そして、キリスト像を暖炉の火に投げ込みます。この映画のクライマックスかも知れません。神は何故あの様な無分別で下品な小僧モーツアルトに才能を与え、自分(サリエリ)にはそのカケラさえ与えてくれないのか?これは、滑稽ですが根元的な問いではないでしょうか。ここからサリエリの殺意が芽生えるのです。『神が愛でし』モーツアルトを殺すことによって、不公平な神に復讐しようというのですから、凄いです。
 遠藤周作の『沈黙』という小説を思い出します。幕府のキリスト教徒弾圧を前に神は何故『沈黙』を守るのかと問いかけ、キリスト教を放教転向した神父と似ています。

映画の最後で、モーツアルトの回想を神父に語り終えたサリエリは独白します。

『あんた(神父)の慈悲深き神は、愛する者の命を奪い、凡庸な人間にはわずかな栄光も与えはしなかった。・・・自分の存在が薄れてゆき。私の音楽も忘れられていく。今ではもう演奏もされない。(神父よ)あんたも同じだよ。この世の凡庸なる者の一人。私はその頂点に立つ凡庸なる者の守り神だ。凡庸なる人々よ、罪を許そう、罪を許そう、君たちの罪を許そう』

モーツアルトの『高笑い』で幕を閉じます。世の中は、一人のモーツアルトと多数のサリエリから成り立っている様です。

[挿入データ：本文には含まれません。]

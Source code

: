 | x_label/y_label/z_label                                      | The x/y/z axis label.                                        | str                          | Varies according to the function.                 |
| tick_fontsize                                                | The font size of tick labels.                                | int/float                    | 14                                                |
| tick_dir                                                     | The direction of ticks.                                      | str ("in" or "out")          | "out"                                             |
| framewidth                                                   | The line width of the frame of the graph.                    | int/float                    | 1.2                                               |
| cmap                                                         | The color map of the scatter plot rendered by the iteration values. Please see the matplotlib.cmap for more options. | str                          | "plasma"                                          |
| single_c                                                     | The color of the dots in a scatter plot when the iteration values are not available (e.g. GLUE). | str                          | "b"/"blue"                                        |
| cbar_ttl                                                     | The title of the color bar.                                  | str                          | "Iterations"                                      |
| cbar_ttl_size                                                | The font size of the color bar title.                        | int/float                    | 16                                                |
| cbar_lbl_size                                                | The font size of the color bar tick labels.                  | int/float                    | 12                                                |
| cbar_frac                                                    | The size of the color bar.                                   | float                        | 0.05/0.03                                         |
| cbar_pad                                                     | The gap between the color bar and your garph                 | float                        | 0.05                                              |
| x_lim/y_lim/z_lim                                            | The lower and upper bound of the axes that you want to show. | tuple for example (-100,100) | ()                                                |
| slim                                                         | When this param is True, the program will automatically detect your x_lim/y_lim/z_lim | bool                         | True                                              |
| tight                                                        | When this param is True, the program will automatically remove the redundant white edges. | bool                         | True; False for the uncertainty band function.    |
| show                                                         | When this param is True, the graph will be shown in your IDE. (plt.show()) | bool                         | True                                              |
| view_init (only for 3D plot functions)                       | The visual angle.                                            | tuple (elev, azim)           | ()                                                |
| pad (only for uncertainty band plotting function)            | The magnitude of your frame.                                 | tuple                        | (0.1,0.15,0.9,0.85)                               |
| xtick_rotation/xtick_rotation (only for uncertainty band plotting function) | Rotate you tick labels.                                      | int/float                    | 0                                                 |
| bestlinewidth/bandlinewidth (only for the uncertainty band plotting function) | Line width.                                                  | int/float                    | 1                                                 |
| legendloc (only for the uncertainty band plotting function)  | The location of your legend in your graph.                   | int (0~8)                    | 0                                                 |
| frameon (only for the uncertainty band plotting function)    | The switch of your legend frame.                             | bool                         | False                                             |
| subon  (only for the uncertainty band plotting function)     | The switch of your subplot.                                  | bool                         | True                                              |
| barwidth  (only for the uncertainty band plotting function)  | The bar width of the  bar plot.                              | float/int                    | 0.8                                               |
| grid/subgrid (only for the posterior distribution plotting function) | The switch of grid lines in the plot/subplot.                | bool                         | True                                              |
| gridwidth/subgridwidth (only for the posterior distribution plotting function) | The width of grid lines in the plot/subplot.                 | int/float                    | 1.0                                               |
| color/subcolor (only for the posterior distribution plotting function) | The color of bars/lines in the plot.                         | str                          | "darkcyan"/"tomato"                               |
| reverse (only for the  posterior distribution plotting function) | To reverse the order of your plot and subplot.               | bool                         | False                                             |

サリエリに同情し哀れになるほどトム・ハルスの演技は特筆ものです。彼はこの映画でアカデミー賞主演男優賞にノミネートされますが、惜しくも逃しています。受賞はサリエリを演じたF・マーリー・エイブラハムでした。個人的にはトム・ハルスも捨てがたいと思うのですが、如何なものでしょう。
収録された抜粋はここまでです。